• Exercise prompt: Take the entries that follow and return exactly the lines from the one holding "-- Zatem ludzie" through the one holding "kiedy coś zabiera?", both included. Nothing else is needed.

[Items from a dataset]
▼

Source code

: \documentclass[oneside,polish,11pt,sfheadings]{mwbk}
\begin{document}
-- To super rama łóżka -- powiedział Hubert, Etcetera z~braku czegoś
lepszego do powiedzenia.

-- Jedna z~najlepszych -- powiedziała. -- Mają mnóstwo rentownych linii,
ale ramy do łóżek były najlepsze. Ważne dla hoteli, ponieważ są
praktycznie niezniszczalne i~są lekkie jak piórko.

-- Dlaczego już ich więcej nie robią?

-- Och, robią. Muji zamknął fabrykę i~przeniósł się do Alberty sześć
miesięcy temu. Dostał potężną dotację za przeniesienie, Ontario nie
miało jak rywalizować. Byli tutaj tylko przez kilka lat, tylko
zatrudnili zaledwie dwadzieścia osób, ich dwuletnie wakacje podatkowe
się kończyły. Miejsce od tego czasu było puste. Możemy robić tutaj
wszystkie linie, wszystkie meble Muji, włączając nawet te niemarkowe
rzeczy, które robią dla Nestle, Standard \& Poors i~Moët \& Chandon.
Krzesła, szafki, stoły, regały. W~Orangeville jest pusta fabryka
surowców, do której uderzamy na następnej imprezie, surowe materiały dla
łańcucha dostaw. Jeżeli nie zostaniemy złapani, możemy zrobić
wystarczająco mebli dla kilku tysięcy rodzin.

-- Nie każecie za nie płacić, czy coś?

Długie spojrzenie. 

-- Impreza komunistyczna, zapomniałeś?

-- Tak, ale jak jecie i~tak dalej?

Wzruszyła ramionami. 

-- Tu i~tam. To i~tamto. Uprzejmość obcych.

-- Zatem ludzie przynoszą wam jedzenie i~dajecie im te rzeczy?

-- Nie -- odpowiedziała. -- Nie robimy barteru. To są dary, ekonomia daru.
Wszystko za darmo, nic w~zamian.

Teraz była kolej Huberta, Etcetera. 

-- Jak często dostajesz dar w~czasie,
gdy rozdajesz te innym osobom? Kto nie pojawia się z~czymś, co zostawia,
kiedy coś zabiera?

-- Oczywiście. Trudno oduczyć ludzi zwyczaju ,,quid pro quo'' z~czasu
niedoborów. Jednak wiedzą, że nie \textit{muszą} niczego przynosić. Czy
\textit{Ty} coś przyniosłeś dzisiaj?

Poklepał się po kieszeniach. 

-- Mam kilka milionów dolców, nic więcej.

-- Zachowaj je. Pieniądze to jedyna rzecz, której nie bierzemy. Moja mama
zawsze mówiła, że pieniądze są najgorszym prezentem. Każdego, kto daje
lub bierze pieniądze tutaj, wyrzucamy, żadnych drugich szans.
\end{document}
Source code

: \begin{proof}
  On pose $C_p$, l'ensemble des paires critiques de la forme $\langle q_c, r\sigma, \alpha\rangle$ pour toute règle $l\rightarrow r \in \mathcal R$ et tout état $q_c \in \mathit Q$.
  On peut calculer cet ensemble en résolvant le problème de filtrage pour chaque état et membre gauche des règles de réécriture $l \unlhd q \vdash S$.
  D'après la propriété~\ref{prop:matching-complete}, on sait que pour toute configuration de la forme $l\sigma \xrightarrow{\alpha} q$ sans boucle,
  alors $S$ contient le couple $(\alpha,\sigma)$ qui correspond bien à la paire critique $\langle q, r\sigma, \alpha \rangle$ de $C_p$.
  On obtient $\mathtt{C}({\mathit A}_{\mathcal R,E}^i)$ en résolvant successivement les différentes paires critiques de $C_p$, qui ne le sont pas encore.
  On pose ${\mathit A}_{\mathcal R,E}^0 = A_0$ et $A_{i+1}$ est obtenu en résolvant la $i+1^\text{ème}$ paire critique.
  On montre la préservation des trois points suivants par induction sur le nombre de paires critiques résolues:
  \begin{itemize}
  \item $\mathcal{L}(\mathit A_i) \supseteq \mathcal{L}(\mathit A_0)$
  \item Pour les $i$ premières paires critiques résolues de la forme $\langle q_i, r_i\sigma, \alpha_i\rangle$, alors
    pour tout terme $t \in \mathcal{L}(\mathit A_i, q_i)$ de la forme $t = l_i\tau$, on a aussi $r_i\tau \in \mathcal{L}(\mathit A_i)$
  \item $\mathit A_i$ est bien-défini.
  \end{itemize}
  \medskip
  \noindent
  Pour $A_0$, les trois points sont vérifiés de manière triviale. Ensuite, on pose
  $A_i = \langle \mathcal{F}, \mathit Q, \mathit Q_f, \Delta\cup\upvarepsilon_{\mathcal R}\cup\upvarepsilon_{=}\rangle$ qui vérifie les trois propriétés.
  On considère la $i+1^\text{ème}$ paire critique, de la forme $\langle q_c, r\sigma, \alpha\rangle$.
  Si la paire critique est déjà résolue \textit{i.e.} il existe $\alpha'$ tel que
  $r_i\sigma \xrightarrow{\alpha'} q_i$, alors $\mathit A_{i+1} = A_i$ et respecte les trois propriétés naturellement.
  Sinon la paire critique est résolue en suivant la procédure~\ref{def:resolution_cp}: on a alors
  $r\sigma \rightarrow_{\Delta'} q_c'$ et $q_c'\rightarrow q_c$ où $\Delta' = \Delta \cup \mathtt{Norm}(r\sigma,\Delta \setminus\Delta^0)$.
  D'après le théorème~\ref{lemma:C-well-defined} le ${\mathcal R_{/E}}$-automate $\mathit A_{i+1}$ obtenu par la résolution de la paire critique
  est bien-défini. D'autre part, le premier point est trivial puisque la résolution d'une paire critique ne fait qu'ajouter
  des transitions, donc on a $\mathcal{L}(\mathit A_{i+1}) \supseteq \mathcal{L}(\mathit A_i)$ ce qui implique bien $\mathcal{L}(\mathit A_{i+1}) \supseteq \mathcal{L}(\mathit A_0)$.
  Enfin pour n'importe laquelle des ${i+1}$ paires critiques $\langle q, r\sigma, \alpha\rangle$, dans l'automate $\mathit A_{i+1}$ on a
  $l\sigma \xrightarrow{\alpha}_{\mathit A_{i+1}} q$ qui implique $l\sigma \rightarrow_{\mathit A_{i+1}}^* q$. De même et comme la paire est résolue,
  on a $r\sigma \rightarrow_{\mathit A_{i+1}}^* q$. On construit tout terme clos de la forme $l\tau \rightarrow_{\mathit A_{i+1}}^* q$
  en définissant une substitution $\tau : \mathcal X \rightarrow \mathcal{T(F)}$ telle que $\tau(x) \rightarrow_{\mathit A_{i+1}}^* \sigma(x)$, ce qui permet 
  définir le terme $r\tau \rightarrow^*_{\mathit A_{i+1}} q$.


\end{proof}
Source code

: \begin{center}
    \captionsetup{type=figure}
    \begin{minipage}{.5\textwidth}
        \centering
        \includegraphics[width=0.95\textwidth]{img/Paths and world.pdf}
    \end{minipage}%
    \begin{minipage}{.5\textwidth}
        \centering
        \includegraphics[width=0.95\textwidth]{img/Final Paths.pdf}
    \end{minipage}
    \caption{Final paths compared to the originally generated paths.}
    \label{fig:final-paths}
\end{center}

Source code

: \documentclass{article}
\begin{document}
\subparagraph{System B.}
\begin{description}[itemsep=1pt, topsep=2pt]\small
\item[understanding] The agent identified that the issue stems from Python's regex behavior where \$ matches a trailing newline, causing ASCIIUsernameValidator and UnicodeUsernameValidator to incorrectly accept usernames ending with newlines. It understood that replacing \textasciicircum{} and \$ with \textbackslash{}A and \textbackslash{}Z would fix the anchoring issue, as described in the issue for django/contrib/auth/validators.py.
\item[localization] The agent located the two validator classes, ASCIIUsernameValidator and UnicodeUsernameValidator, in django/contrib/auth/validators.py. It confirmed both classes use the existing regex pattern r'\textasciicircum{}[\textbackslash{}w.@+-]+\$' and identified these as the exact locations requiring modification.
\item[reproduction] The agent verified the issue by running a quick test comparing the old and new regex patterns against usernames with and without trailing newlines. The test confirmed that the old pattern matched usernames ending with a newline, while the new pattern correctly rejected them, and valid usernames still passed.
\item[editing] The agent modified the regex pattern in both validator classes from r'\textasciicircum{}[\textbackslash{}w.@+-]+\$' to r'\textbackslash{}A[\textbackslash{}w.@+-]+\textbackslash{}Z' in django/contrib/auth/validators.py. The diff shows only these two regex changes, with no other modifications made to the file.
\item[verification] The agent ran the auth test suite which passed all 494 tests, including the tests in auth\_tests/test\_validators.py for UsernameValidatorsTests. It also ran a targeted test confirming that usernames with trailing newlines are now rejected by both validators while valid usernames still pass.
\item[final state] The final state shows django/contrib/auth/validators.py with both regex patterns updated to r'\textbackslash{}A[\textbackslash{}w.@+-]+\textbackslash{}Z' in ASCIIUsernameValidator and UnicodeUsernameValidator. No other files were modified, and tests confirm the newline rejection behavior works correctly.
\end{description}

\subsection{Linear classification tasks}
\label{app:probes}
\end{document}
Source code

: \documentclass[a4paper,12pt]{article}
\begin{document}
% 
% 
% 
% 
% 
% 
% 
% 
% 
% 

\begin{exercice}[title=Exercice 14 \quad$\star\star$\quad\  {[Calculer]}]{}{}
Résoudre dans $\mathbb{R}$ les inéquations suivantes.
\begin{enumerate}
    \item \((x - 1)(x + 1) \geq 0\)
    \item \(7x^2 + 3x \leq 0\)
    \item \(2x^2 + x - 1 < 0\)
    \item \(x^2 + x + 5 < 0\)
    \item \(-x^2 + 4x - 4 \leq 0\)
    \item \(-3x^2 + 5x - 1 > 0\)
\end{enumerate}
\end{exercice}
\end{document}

▲

• Answer section:
-- Zatem ludzie przynoszą wam jedzenie i~dajecie im te rzeczy?

-- Nie -- odpowiedziała. -- Nie robimy barteru. To są dary, ekonomia daru.
Wszystko za darmo, nic w~zamian.

Teraz była kolej Huberta, Etcetera. 

-- Jak często dostajesz dar w~czasie,
gdy rozdajesz te innym osobom? Kto nie pojawia się z~czymś, co zostawia,
kiedy coś zabiera?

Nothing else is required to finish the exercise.